An international team of astronomers working with the Gran Telescopio Canarias in Spain say they have witnessed the same superluminous supernova explode twice.
The supernova went from bright to dim two times – instead of just once, which was what the researchers expected.
The team says this double-whammy explosion is likely the result of a magnetar – a rapidly rotating neutron star that forms after a gigantic stars collapses.
Their findings shed new light on these superluminous supernovae, or SLSNs, pushing astronomers closer to a complete model of how they operate.
"From our data, we have tried to determine if this is a characteristic unique to this object, or whether it is a common feature of all superluminous supernovae, but has not been observed before, which is perfectly possible given their unpredictable nature," team leader Mathew Smith, from the University of Southampton in the UK, said in a statement.
SLSN are much bigger than the other types of supernovae that researchers typically observe, which are categorised by how much light they give off.
For example, one of the most commonly seen types is called Ia, which form within binary systems and usually appear very bright for a few weeks before burning out completely.
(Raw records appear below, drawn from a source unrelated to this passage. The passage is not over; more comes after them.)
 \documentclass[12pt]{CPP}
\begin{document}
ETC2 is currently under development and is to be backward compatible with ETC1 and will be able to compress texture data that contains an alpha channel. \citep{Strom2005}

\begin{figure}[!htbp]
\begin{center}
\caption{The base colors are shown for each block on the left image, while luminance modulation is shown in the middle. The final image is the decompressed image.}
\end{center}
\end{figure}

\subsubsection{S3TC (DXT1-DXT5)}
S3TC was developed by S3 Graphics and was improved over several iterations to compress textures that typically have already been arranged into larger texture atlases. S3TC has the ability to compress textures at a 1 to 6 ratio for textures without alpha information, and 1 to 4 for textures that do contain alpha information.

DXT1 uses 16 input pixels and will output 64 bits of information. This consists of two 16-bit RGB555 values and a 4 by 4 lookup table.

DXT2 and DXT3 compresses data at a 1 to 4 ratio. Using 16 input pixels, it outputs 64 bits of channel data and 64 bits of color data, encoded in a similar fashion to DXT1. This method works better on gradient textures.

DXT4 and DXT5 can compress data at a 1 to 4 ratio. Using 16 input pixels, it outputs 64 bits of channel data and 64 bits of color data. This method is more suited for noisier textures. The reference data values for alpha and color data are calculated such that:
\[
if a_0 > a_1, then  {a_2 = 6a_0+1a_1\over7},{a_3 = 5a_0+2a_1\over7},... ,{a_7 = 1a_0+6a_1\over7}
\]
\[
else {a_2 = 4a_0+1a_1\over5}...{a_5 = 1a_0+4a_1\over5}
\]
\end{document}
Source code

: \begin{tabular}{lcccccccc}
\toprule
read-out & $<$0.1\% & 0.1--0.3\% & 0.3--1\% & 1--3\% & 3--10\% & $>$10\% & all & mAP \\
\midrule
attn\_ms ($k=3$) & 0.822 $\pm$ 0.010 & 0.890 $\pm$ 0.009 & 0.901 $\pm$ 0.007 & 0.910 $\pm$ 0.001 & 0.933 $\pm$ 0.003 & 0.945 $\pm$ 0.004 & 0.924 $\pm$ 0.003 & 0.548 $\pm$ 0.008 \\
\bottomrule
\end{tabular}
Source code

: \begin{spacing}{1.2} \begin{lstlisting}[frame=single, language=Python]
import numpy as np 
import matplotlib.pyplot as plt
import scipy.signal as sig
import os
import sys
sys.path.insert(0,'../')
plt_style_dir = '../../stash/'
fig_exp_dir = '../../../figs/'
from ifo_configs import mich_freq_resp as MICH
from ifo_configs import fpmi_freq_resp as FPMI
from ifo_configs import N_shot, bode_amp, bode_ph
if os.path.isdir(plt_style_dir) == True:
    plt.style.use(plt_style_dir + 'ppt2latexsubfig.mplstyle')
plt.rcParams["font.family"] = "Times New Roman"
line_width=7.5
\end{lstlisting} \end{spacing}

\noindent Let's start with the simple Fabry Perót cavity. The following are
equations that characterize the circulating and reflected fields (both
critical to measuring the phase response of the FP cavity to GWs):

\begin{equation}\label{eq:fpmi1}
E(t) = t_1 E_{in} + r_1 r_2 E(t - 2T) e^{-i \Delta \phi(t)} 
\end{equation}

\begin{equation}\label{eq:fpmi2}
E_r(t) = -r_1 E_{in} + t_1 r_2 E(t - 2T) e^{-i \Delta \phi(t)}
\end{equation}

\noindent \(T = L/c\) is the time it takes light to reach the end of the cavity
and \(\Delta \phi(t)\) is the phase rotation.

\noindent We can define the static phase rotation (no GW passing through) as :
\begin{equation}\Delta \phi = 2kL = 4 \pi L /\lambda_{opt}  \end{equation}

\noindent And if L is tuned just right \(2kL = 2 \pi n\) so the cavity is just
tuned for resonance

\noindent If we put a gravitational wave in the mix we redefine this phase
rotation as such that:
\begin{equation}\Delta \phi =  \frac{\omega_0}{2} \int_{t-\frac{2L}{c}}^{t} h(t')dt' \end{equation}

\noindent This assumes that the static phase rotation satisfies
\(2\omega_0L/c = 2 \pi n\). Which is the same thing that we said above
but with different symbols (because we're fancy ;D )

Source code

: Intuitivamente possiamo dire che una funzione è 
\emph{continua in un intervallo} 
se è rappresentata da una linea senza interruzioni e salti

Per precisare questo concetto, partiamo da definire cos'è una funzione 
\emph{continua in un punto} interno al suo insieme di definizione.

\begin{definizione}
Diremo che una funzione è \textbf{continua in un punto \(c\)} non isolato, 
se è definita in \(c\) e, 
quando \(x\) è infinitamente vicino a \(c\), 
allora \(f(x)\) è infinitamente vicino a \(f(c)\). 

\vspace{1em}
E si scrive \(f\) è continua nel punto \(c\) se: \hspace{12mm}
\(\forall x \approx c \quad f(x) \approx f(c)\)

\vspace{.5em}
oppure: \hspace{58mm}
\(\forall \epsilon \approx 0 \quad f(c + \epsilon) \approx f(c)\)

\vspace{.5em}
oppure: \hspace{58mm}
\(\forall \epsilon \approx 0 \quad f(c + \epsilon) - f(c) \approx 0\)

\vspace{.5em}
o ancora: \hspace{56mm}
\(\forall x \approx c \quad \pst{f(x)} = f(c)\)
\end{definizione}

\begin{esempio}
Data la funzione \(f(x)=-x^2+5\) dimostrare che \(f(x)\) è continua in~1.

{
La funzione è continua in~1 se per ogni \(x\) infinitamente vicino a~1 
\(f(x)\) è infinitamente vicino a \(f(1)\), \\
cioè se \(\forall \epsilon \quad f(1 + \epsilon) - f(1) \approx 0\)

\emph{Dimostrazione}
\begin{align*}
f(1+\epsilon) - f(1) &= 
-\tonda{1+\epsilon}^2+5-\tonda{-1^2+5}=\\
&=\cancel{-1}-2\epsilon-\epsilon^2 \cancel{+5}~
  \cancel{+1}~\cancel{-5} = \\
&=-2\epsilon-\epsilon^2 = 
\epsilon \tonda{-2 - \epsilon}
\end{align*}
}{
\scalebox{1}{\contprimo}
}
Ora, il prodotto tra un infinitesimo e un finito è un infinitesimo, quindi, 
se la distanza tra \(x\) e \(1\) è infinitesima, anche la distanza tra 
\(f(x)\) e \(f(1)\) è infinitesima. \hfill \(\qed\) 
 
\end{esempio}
SLSN, on the other hand, are even brighter and can stay bright for up to six months.
This isn’t the first time researchers have been shocked by SLSNs, though. Back in January, a team of astronomers working with the Las Campanas Observatory in Chile witnessed one of the biggest SLSNs ever recorded, which they said was over 200 times more powerful than any on record.
Despite the amazing show they put on in the night sky, researchers have only witnessed about 12 of them, meaning there isn’t a lot of data about how they work.
The new study is the first to observe a SLSN from the moment it exploded to the moment it died out, allowing researchers to witness every detail.
"Superluminous supernovae are up to a hundred times more energetic than type 1a supernovae because they can remain bright for up to six months before fading, rather than just a few weeks," Smith said.
"What we have managed to observe, which is completely new, is that before the major explosion, there is a shorter, less luminous outburst, which we can pick out because it is followed by a dip in the light curve, and which lasts just a few days."
The celestial object the team studied is known to astronomers as DES14X3taz, which lies 6,400 light-years away and was originally discovered by astronomers working with the Dark Energy Survey back in December 2014.
After that team pegged the object as a possible SLSN, the current team used the GTC to monitor its activity on 26 January 2015 and again on 6 February 2015, witnessing a strange dip in brightness that makes it appear that the supernova happened twice, an event that researchers previously thought couldn’t occur.
"From our data, we have tried to determine if this is a characteristic unique to this object, or whether it is a common feature of all superluminous supernovae, but has not been observed before, which is perfectly possible given their unpredictable nature," Smith said.
To study the weird phenomenon, the team analyses the data they collected with computer models to see if any lined up with what they saw. In the end, they concluded that the double rise in brightness was likely caused by the formation of a magnetar, an awesomely named neutron star that rotates very quickly, becoming bright as it grows in size. As Smith explains:
"We think that a very massive star, some 200 times the mass of the Sun, collapses to form a magnetar. In the process, the first explosion occurs, which expels into space a quantity of matter equivalent to the mass of our sun, and this gives rise to the first peak of the graph.
The second peak occurs when the star collapses to form the magnetar, which is a very dense object rotating rapidly on its axis, and which heats up the matter expelled from the first explosion. This heating is what generates the second peak in the luminosity."
The team’s findings shed new light on how SLSNs form and die out, providing possible data for future studies that will – hopefully – lead to a complete model of the strange supernovae.
The new findings were recently published in the journal The Astrophysical Journal Letters.